Conclusion: A Test of Resilience and Support
The Indian gems and jewellery sector is at a crossroads. The U.S. tariffs represent the most significant challenge it has faced in decades. The industry’s demands are not for a permanent subsidy but for a temporary lifeline—a strategic pause that allows it to regroup and reorient. The government’s response will be a critical test of its commitment to supporting the MSME sector and preserving a key source of skilled employment and export revenue. The sparkle of Indian diamonds is undeniable; the question now is whether the ecosystem that cuts and polishes them will be given the support it needs to weather this storm and emerge more resilient and diversified than before. The future of hundreds of thousands of livelihoods and a flagship export industry hangs in the balance.
Q&A Section
Q1: Why are the new U.S. tariffs so damaging to Indian exporters compared to large tariffs in other sectors?
A1: The tariffs are exceptionally damaging due to the nature of the product and the market structure. Diamonds and gold jewellery are high-value, price-sensitive luxury goods. A 50% price increase makes them uncompetitive overnight. Furthermore, the Indian industry is dominated by MSMEs (85% of exporters) that operate on thin margins and lack the financial resilience of large corporations to absorb such a massive cost shock or quickly shift to new markets. This combination of product sensitivity and exporter vulnerability creates a perfect storm.
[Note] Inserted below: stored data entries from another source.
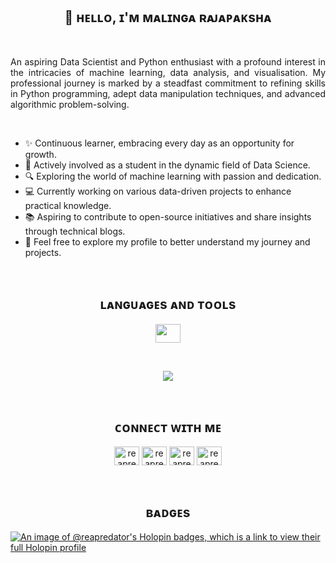 <!--Name-->       
<h2 align="center">👋 ʜᴇʟʟᴏ, ɪ'ᴍ ᴍᴀʟɪɴɢᴀ ʀᴀᴊᴀᴘᴀᴋsʜᴀ</h2> 
<br/> 

<!--Intro-->       
<p align="justify">
An aspiring Data Scientist and Python enthusiast with a profound interest in the intricacies of machine learning, data analysis, and visualisation. 
My professional journey is marked by a steadfast commitment to refining skills in Python programming, adept data manipulation techniques, and advanced algorithmic problem-solving. 
<p/>
  
<br/> 

<!--About Me-->  
- ✨ Continuous learner, embracing every day as an opportunity for growth.
- 🌱 Actively involved as a student in the dynamic field of Data Science.
- 🔍 Exploring the world of machine learning with passion and dedication.
- 💻 Currently working on various data-driven projects to enhance practical knowledge.
- 📚 Aspiring to contribute to open-source initiatives and share insights through technical blogs.
- 💬 Feel free to explore my profile to better understand my journey and projects.
  
<br/>

<!--Languages and Tools-->       
<h2 align="center">ʟᴀɴɢᴜᴀɢᴇs ᴀɴᴅ ᴛᴏᴏʟs</h2> 
<p align="center">
<img height="30" width="40"  src="https://skillicons.dev/icons?i=py,mysql,sklearn,matlab,tensorflow,pytorch,js,html,css,php,stackoverflow,azure,vscode,wordpress,figma"/>
</p>

<br />

<!--Stats--> 
<p align="center" > 
<img src="https://github-readme-stats.vercel.app/api/top-langs/?username=reapredator&theme=calm&hide_border=true&include_all_commits=true&count_private=true&layout=compact"/>
<p/>

<br/>

<!--Socials--> 
<h2 align="center">ᴄᴏɴɴᴇᴄᴛ ᴡɪᴛʜ ᴍᴇ</h2> 
<p align="center" > 
<a href="https://www.linkedin.com/in/reapredator/" target="blank"><img align="center" src="https://raw.githubusercontent.com/rahuldkjain/github-profile-readme-generator/master/src/images/icons/Social/linked-in-alt.svg" alt="reapredator" height="30" width="40" /></a>
<a href="https://www.facebook.com/rshanlk/" target="blank"><img align="center" src="https://raw.githubusercontent.com/rahuldkjain/github-profile-readme-generator/master/src/images/icons/Social/facebook.svg" alt="reapredator" height="30" width="40" /></a>
<a href="https://twitter.com/ReapredatoR" target="blank"><img align="center" src="https://raw.githubusercontent.com/rahuldkjain/github-profile-readme-generator/master/src/images/icons/Social/twitter.svg" alt="reapredator" height="30" width="40" /></a>
<a href="https://www.instagram.com/malinga_rajapaksha/" target="blank"><img align="center" src="https://raw.githubusercontent.com/rahuldkjain/github-profile-readme-generator/master/src/images/icons/Social/instagram.svg" alt="reapredator" height="30" width="40" /></a>
</p>

<br/>

<!--Badges--> 
<h2 align="center">ʙᴀᴅɢᴇs</h2> 

[![An image of @reapredator's Holopin badges, which is a link to view their full Holopin profile](https://holopin.me/reapredator)](https://holopin.io/@reapredator)

<br/>
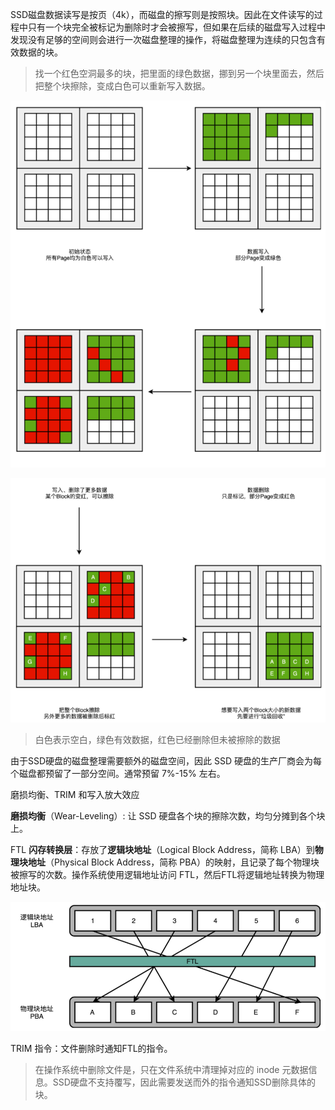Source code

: 
SSD磁盘数据读写是按页（4k），而磁盘的擦写则是按照块。因此在文件读写的过程中只有一个块完全被标记为删除时才会被擦写，但如果在后续的磁盘写入过程中发现没有足够的空间则会进行一次磁盘整理的操作，将磁盘整理为连续的只包含有效数据的块。

>找一个红色空洞最多的块，把里面的绿色数据，挪到另一个块里面去，然后把整个块擦除，变成白色可以重新写入数据。

![image-20201016112005213](assets/image-20201016112005213.png)

![image-20201016112025439](assets/image-20201016112025439.png)

> 白色表示空白，绿色有效数据，红色已经删除但未被擦除的数据

由于SSD硬盘的磁盘整理需要额外的磁盘空间，因此 SSD 硬盘的生产厂商会为每个磁盘都预留了一部分空间。通常预留 7%-15% 左右。



磨损均衡、TRIM 和写入放大效应

**磨损均衡**（Wear-Leveling）: 让 SSD 硬盘各个块的擦除次数，均匀分摊到各个块上。

FTL **闪存转换层**：存放了**逻辑块地址**（Logical Block Address，简称 LBA）到**物理块地址**（Physical Block Address，简称 PBA）的映射，且记录了每个物理块被擦写的次数。操作系统使用逻辑地址访问 FTL，然后FTL将逻辑地址转换为物理地址块。

![image-20201016134630984](assets/image-20201016134630984.png)

TRIM 指令：文件删除时通知FTL的指令。

> 在操作系统中删除文件是，只在文件系统中清理掉对应的 inode  元数据信息。SSD硬盘不支持覆写，因此需要发送而外的指令通知SSD删除具体的块。
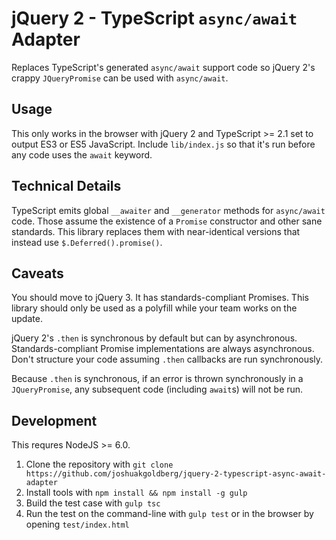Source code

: # jQuery 2 - TypeScript `async/await` Adapter

Replaces TypeScript's generated `async/await` support code so jQuery 2's crappy `JQueryPromise` can be used with `async/await`.


## Usage

This only works in the browser with jQuery 2 and TypeScript >= 2.1 set to output ES3 or ES5 JavaScript.
Include `lib/index.js` so that it's run before any code uses the `await` keyword.


## Technical Details

TypeScript emits global `__awaiter` and `__generator` methods for `async/await` code.
Those assume the existence of a `Promise` constructor and other sane standards.
This library replaces them with near-identical versions that instead use `$.Deferred().promise()`.


## Caveats

You should move to jQuery 3. It has standards-compliant Promises.
This library should only be used as a polyfill while your team works on the update.

jQuery 2's `.then` is synchronous by default but can by asynchronous.
Standards-compliant Promise implementations are always asynchronous.
Don't structure your code assuming `.then` callbacks are run synchronously.

Because `.then` is synchronous, if an error is thrown synchronously in a `JQueryPromise`, any subsequent code (including `await`s) will not be run.


## Development

This requres NodeJS >= 6.0.

1. Clone the repository with `git clone https://github.com/joshuakgoldberg/jquery-2-typescript-async-await-adapter`
2. Install tools with `npm install && npm install -g gulp`
3. Build the test case with `gulp tsc`
4. Run the test on the command-line with `gulp test` or in the browser by opening `test/index.html`
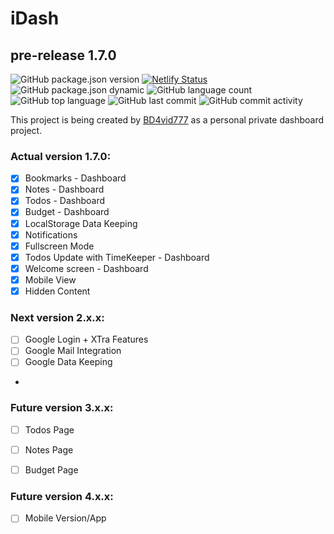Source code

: # iDash
## pre-release 1.7.0

![GitHub package.json version](https://img.shields.io/github/package-json/v/BD4vid777/iDash)
[![Netlify Status](https://api.netlify.com/api/v1/badges/759d8e57-2256-44ba-bee2-d15eb47bd742/deploy-status)](https://idash-pre-release-v-1-5-0.netlify.app)
![GitHub package.json dynamic](https://img.shields.io/github/package-json/keywords/BD4vid777/iDash)
![GitHub language count](https://img.shields.io/github/languages/count/BD4vid777/iDash)
![GitHub top language](https://img.shields.io/github/languages/top/BD4vid777/iDash)
![GitHub last commit](https://img.shields.io/github/last-commit/bd4vid777/iDash)
![GitHub commit activity](https://img.shields.io/github/commit-activity/w/bd4vid777/iDash)



This project is being created by [BD4vid777](https://github.com/BD4vid777) as a personal private dashboard project.

### Actual version 1.7.0:
- [x] Bookmarks - Dashboard
- [x] Notes - Dashboard
- [x] Todos - Dashboard
- [x] Budget - Dashboard
- [x] LocalStorage Data Keeping
- [x] Notifications
- [x] Fullscreen Mode
- [x] Todos Update with TimeKeeper - Dashboard
- [x] Welcome screen - Dashboard
- [x] Mobile View
- [x] Hidden Content

### Next version 2.x.x:
- [ ] Google Login + XTra Features
- [ ] Google Mail Integration
- [ ] Google Data Keeping
- 
### Future version 3.x.x:
- [ ] Todos Page
- [ ] Notes Page
- [ ] Budget Page



### Future version 4.x.x:
- [ ] Mobile Version/App
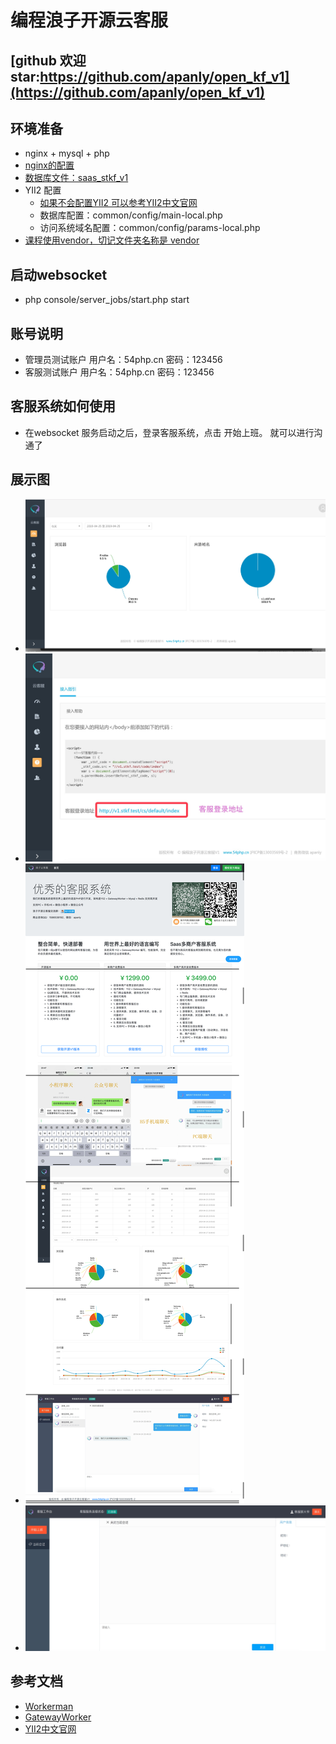 编程浪子开源云客服
=========
## [github 欢迎star:https://github.com/apanly/open_kf_v1](https://github.com/apanly/open_kf_v1)
## 环境准备
* nginx + mysql + php
* [nginx的配置](./docs/nginx/kefu.conf)
* [数据库文件：saas_stkf_v1](./docs/saas_stkf_v1.sql)
* YII2 配置
    * [如果不会配置YII2 可以参考YII2中文官网](https://www.yiichina.com/doc/guide/2.0)
    * 数据库配置：common/config/main-local.php
    * 访问系统域名配置：common/config/params-local.php
* [课程使用vendor，切记文件夹名称是 vendor ](https://pan.baidu.com/s/1riMKPdSHLPdZK1-pMfFWvw)

## 启动websocket
* php console/server_jobs/start.php start

## 账号说明
* 管理员测试账户 用户名：54php.cn 密码：123456
* 客服测试账户 用户名：54php.cn 密码：123456

## 客服系统如何使用
* 在websocket 服务启动之后，登录客服系统，点击 开始上班。 就可以进行沟通了

## 展示图
* ![统计首页](./docs/images/stat.jpg)
* ![客服登录地址](./docs/images/help.jpg)
* ![首页](./docs/images/home.png)
* ![客服系统](./docs/images/kf.jpg)

## 参考文档
* [Workerman](https://www.workerman.net/)
* [GatewayWorker](http://workerman.net/gatewaydoc/)
* [YII2中文官网](https://www.yiichina.com/doc/guide/2.0)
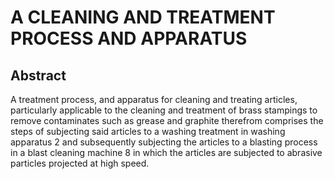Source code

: # A CLEANING AND TREATMENT PROCESS AND APPARATUS

## Abstract
A treatment process, and apparatus for cleaning and treating articles, particularly applicable to the cleaning and treatment of brass stampings to remove contaminates such as grease and graphite therefrom comprises the steps of subjecting said articles to a washing treatment in washing apparatus 2 and subsequently subjecting the articles to a blasting process in a blast cleaning machine 8 in which the articles are subjected to abrasive particles projected at high speed.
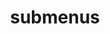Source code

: ---
layout: page
title: submenus
nav: true
nav_order: 6
dropdown: false # do not show
children: 
    - title: publications
      permalink: /publications/
    - title: divider
    - title: projects
      permalink: /projects/
---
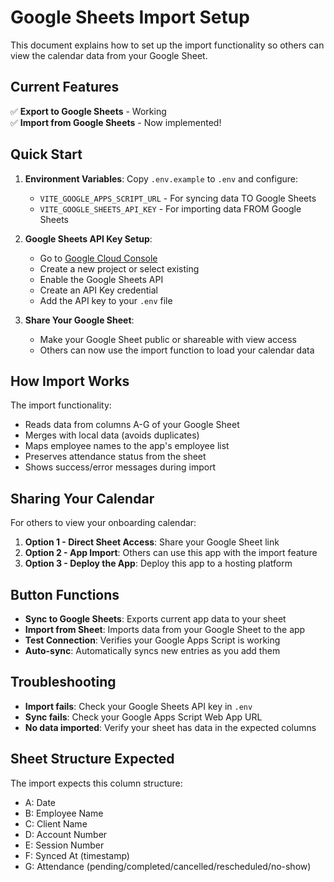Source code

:# Google Sheets Import Setup

This document explains how to set up the import functionality so others can view the calendar data from your Google Sheet.

## Current Features

✅ **Export to Google Sheets** - Working  
✅ **Import from Google Sheets** - Now implemented!

## Quick Start

1. **Environment Variables**: Copy `.env.example` to `.env` and configure:
   - `VITE_GOOGLE_APPS_SCRIPT_URL` - For syncing data TO Google Sheets
   - `VITE_GOOGLE_SHEETS_API_KEY` - For importing data FROM Google Sheets

2. **Google Sheets API Key Setup**:
   - Go to [Google Cloud Console](https://console.cloud.google.com)
   - Create a new project or select existing
   - Enable the Google Sheets API
   - Create an API Key credential
   - Add the API key to your `.env` file

3. **Share Your Google Sheet**:
   - Make your Google Sheet public or shareable with view access
   - Others can now use the import function to load your calendar data

## How Import Works

The import functionality:
- Reads data from columns A-G of your Google Sheet
- Merges with local data (avoids duplicates)
- Maps employee names to the app's employee list
- Preserves attendance status from the sheet
- Shows success/error messages during import

## Sharing Your Calendar

For others to view your onboarding calendar:

1. **Option 1 - Direct Sheet Access**: Share your Google Sheet link
2. **Option 2 - App Import**: Others can use this app with the import feature
3. **Option 3 - Deploy the App**: Deploy this app to a hosting platform

## Button Functions

- **Sync to Google Sheets**: Exports current app data to your sheet
- **Import from Sheet**: Imports data from your Google Sheet to the app
- **Test Connection**: Verifies your Google Apps Script is working
- **Auto-sync**: Automatically syncs new entries as you add them

## Troubleshooting

- **Import fails**: Check your Google Sheets API key in `.env`
- **Sync fails**: Check your Google Apps Script Web App URL
- **No data imported**: Verify your sheet has data in the expected columns

## Sheet Structure Expected

The import expects this column structure:
- A: Date
- B: Employee Name  
- C: Client Name
- D: Account Number
- E: Session Number
- F: Synced At (timestamp)
- G: Attendance (pending/completed/cancelled/rescheduled/no-show)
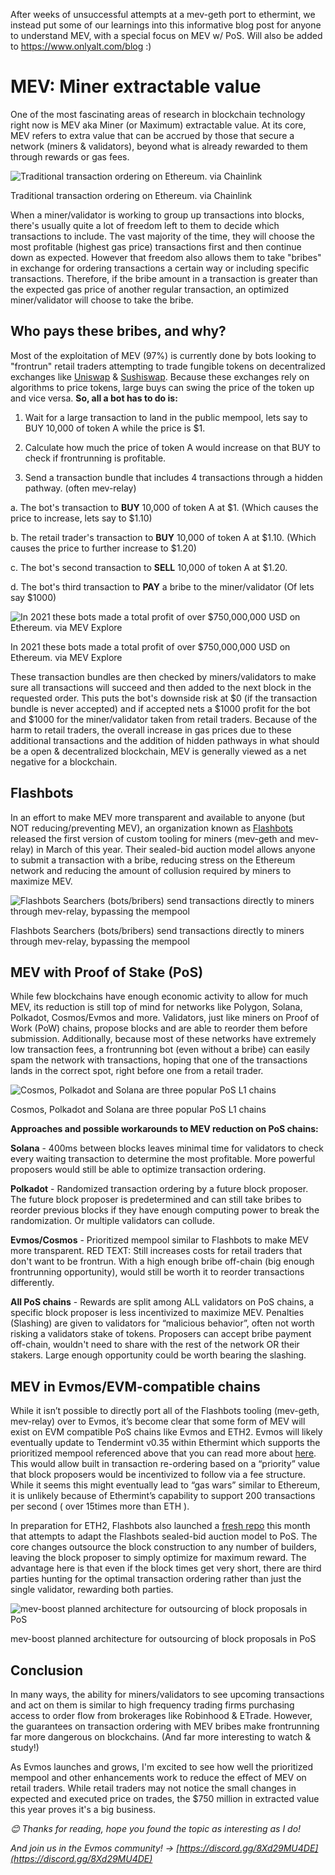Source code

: After weeks of unsuccessful attempts at a mev-geth port to ethermint, we instead put some of our learnings into this informative blog post for anyone to understand MEV, with a special focus on MEV w/ PoS. Will also be added to https://www.onlyalt.com/blog :)

# MEV: Miner extractable value

One of the most fascinating areas of research in blockchain technology right now is MEV aka Miner (or Maximum) extractable value. At its core, MEV refers to extra value that can be accrued by those that secure a network (miners & validators), beyond what is already rewarded to them through rewards or gas fees.

![Traditional transaction ordering on Ethereum. via Chainlink](MEVIMG/Untitled.png)

Traditional transaction ordering on Ethereum. via Chainlink

When a miner/validator is working to group up transactions into blocks, there's usually quite a lot of freedom left to them to decide which transactions to include. The vast majority of the time, they will choose the most profitable (highest gas price) transactions first and then continue down as expected. However that freedom also allows them to take "bribes" in exchange for ordering transactions a certain way or including specific transactions. Therefore, if the bribe amount in a transaction is greater than the expected gas price of another regular transaction, an optimized miner/validator will choose to take the bribe.

## **Who pays these bribes, and why?**

Most of the exploitation of MEV (97%) is currently done by bots looking to "frontrun" retail traders attempting to trade fungible tokens on decentralized exchanges like [Uniswap](https://uniswap.org/) & [Sushiswap](https://sushi.com/). Because these exchanges rely on algorithms to price tokens, large buys can swing the price of the token up and vice versa.
**So, all a bot has to do is:**

1. Wait for a large transaction to land in the public mempool, lets say to BUY 10,000 of token A while the price is $1.

2. Calculate how much the price of token A would increase on that BUY to check if frontrunning is profitable.

3. Send a transaction bundle that includes 4 transactions through a hidden pathway. (often mev-relay)

a. The bot's transaction to **BUY** 10,000 of token A at $1. (Which causes the price to increase, lets say to $1.10)

b. The retail trader's transaction to **BUY** 10,000 of token A at $1.10. (Which causes the price to further increase to $1.20)

c. The bot's second transaction to **SELL** 10,000 of token A at $1.20.

d. The bot's third transaction to **PAY** a bribe to the miner/validator (Of lets say $1000)

![In 2021 these bots made a total profit of over $750,000,000 USD on Ethereum. via MEV Explore](MEVIMG/Screen_Shot_2021-12-30_at_5.32.24_PM.png)

In 2021 these bots made a total profit of over $750,000,000 USD on Ethereum. via MEV Explore

These transaction bundles are then checked by miners/validators to make sure all transactions will succeed and then added to the next block in the requested order. This puts the bot's downside risk at $0 (if the transaction bundle is never accepted) and if accepted nets a $1000 profit for the bot and $1000 for the miner/validator taken from retail traders. Because of the harm to retail traders, the overall increase in gas prices due to these additional transactions and the addition of hidden pathways in what should be a open & decentralized blockchain, MEV is generally viewed as a net negative for a blockchain.

## Flashbots

In an effort to make MEV more transparent and available to anyone (but NOT reducing/preventing MEV), an organization known as [Flashbots](https://github.com/flashbots/pm) released the first version of custom tooling for miners (mev-geth and mev-relay) in March of this year. Their sealed-bid auction model allows anyone to submit a transaction with a bribe, reducing stress on the Ethereum network and reducing the amount of collusion required by miners to maximize MEV.

![Flashbots Searchers (bots/bribers) send transactions directly to miners through mev-relay, bypassing the mempool](MEVIMG/Untitled%201.png)

Flashbots Searchers (bots/bribers) send transactions directly to miners through mev-relay, bypassing the mempool

## MEV with Proof of Stake (PoS)

While few blockchains have enough economic activity to allow for much MEV, its reduction is still top of mind for networks like Polygon, Solana, Polkadot, Cosmos/Evmos and more. Validators, just like miners on Proof of Work (PoW) chains, propose blocks and are able to reorder them before submission. Additionally, because most of these networks have extremely low transaction fees, a frontrunning bot (even without a bribe) can easily spam the network with transactions, hoping that one of the transactions lands in the correct spot, right before one from a retail trader.

![Cosmos, Polkadot and Solana are three popular PoS L1 chains](MEVIMG/New_Project.png)

Cosmos, Polkadot and Solana are three popular PoS L1 chains

**Approaches and possible workarounds to MEV reduction on PoS chains:**

**Solana** - 400ms between blocks leaves minimal time for validators to check every waiting transaction to determine the most profitable. More powerful proposers would still be able to optimize transaction ordering.

**Polkadot** - Randomized transaction ordering by a future block proposer. The future block proposer is predetermined and can still take bribes to reorder previous blocks if they have enough computing power to break the randomization. Or multiple validators can collude.

**Evmos/Cosmos** - Prioritized mempool similar to Flashbots to make MEV more transparent. RED TEXT: Still increases costs for retail traders that don't want to be frontrun. With a high enough bribe off-chain (big enough frontrunning opportunity), would still be worth it to reorder transactions differently.

**All PoS chains** - Rewards are split among ALL validators on PoS chains, a specific block proposer is less incentivized to maximize MEV. Penalties (Slashing) are given to validators for “malicious behavior”, often not worth risking a validators stake of tokens. Proposers can accept bribe payment off-chain, wouldn't need to share with the rest of the network OR their stakers. Large enough opportunity could be worth bearing the slashing.

## MEV in **Evmos/EVM-compatible chains**

While it isn’t possible to directly port all of the Flashbots tooling (mev-geth, mev-relay) over to Evmos, it’s become clear that some form of MEV will exist on EVM compatible PoS chains like Evmos and ETH2. Evmos will likely eventually update to Tendermint v0.35 within Ethermint which supports the prioritized mempool referenced above that you can read more about [here](https://medium.com/tendermint/tendermint-v0-35-introduces-prioritized-mempool-a-makeover-to-the-peer-to-peer-network-more-61eea6ec572d). This would allow built in transaction re-ordering based on a “priority” value that block proposers would be incentivized to follow via a fee structure. While it seems this might eventually lead to “gas wars” similar to Ethereum, it is unlikely because of Ethermint’s capability to support 200 transactions per second ( over 15times more than ETH ).

In preparation for ETH2, Flashbots also launched a [fresh repo](https://github.com/flashbots/mev-boost) this month that attempts to adapt the Flashbots sealed-bid auction model to PoS. The core changes outsource the block construction to any number of builders, leaving the block proposer to simply optimize for maximum reward. The advantage here is that even if the block times get very short, there are third parties hunting for the optimal transaction ordering rather than just the single validator, rewarding both parties.

![mev-boost planned architecture for outsourcing of block proposals in PoS ](MEVIMG/Untitled%202.png)

mev-boost planned architecture for outsourcing of block proposals in PoS 

## Conclusion

In many ways, the ability for miners/validators to see upcoming transactions and act on them is similar to high frequency trading firms purchasing access to order flow from brokerages like Robinhood & ETrade. However, the guarantees on transaction ordering with MEV bribes make frontrunning far more dangerous on blockchains. (And far more interesting to watch & study!)

As Evmos launches and grows, I'm excited to see how well the prioritized mempool and other enhancements work to reduce the effect of MEV on retail traders. While retail traders may not notice the small changes in expected and executed price on trades, the $750 million in extracted value this year proves it's a big business.

*😊 Thanks for reading, hope you found the topic as interesting as I do!*

*And join us in the Evmos community! → [https://discord.gg/8Xd29MU4DE](https://discord.gg/8Xd29MU4DE)*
Q2: What is the “export obligation period,” and why is extending it to 270 days so important?
A2: The export obligation period is the time limit given to manufacturers who import raw materials (like gold) duty-free. They must export the finished jewellery made from these materials within this period (currently 90 days) to avoid paying the import duty and GST. With U.S. orders cancelled due to the tariff, exporters cannot meet this deadline. Extending the period to 270 days is vital because it prevents them from being hit with massive tax penalties on inventory they cannot sell, giving them crucial time to find new buyers or adjust their business plans without facing financial ruin.
Q3: How would allowing SEZs to sell in the domestic market with “duty foregone” help?
A3: Currently, SEZs can sell domestically but must pay a 20% duty on the finished product, making them more expensive than domestic competitors. “Duty foregone” means they would only pay the applicable GST, but not the import duty on the raw materials they initially brought in. This would make their prices competitive in the domestic market, allowing them to sell their U.S.-bound inventory, generate revenue, clear blocked capital, and keep their operations running. It’s a temporary measure to utilize idle stock and capacity.
Q4: The article mentions “reverse job work.” What does this mean in practice?
A4: In practice, “reverse job work” would allow a manufacturing unit within a Special Economic Zone (SEZ)—which is legally considered foreign territory for trade—to accept raw materials from a domestic Indian buyer and manufacture jewellery for them. Normally, SEZs only work for export. This change would let these specialized units use their idle machinery and skilled workers to serve Indian clients, ensuring continued production and employment during the export downturn. It’s a flexible solution to keep the workshops active.
Q5: Is a government bailout of around $500 crore justified for this sector?
A5: Proponents argue it is strongly justified based on the sector’s disproportionate contribution to the economy. The sector employs over 800,000 skilled workers, generates tens of billions in export revenue, and is primarily composed of MSMEs that are the backbone of manufacturing. The cost of inaction—widespread job losses, factory closures, and a permanent loss of export capacity—would far exceed the $500 crore relief package. The bailout is framed not as a gift but as a strategic investment to preserve a critical national asset and allow it time to adapt to a sudden, external shock.